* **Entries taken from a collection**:
================================
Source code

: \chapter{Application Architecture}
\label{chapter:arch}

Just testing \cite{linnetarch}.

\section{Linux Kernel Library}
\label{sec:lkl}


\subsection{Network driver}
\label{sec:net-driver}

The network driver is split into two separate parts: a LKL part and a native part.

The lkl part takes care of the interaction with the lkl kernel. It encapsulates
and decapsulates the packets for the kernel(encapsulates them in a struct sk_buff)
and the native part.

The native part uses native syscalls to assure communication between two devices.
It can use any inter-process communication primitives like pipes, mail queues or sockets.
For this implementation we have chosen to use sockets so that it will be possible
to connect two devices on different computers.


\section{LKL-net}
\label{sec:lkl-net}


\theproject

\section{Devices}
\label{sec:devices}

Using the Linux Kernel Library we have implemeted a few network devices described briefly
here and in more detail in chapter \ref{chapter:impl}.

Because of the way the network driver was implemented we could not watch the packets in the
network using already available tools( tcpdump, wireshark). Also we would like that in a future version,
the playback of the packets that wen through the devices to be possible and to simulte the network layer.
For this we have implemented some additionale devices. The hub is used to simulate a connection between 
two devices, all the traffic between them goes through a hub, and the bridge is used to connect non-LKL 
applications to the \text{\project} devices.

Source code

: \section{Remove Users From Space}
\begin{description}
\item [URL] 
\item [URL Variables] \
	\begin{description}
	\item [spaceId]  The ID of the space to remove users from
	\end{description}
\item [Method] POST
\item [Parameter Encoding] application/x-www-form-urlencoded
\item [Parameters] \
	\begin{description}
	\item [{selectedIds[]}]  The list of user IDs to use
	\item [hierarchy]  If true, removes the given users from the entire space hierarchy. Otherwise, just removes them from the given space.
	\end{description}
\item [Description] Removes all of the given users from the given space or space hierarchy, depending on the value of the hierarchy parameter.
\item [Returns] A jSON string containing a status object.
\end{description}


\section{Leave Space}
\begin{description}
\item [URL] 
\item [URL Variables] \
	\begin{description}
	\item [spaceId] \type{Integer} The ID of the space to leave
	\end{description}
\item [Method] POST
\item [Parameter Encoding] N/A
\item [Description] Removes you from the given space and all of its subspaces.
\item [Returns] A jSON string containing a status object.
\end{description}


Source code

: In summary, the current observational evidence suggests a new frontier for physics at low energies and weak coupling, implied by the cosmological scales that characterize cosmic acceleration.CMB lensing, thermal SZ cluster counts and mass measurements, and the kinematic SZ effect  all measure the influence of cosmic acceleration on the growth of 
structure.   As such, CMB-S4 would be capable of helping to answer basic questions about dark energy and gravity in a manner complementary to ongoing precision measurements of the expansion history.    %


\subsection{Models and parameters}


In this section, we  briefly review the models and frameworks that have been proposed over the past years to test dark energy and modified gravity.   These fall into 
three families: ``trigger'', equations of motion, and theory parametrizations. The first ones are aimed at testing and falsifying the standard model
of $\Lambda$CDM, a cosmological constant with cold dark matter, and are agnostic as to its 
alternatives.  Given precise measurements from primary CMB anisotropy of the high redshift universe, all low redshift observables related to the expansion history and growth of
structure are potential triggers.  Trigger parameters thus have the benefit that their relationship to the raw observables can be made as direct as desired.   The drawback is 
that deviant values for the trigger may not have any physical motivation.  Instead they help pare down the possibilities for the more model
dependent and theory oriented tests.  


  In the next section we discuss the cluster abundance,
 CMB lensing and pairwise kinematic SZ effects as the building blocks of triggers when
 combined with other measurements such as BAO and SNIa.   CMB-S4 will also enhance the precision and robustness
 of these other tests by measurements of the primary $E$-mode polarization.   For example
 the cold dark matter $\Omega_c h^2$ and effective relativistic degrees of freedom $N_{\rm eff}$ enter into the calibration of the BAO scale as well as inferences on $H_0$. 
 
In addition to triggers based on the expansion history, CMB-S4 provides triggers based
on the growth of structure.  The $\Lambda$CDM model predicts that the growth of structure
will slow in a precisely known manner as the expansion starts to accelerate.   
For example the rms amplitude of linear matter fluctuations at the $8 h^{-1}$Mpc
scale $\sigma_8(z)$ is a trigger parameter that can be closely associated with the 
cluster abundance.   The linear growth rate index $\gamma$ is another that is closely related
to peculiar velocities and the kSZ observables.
================================
* **DIRECTIONS**: All that is needed is the exact run of lines above from the line containing "the standard model" through the line containing "CMB lensing and", both of them included.

* **SOLUTION TO THE PROBLEM**:
three families: ``trigger'', equations of motion, and theory parametrizations. The first ones are aimed at testing and falsifying the standard model
of $\Lambda$CDM, a cosmological constant with cold dark matter, and are agnostic as to its 
alternatives.  Given precise measurements from primary CMB anisotropy of the high redshift universe, all low redshift observables related to the expansion history and growth of
structure are potential triggers.  Trigger parameters thus have the benefit that their relationship to the raw observables can be made as direct as desired.   The drawback is 
that deviant values for the trigger may not have any physical motivation.  Instead they help pare down the possibilities for the more model
dependent and theory oriented tests.  


  In the next section we discuss the cluster abundance,
 CMB lensing and pairwise kinematic SZ effects as the building blocks of triggers when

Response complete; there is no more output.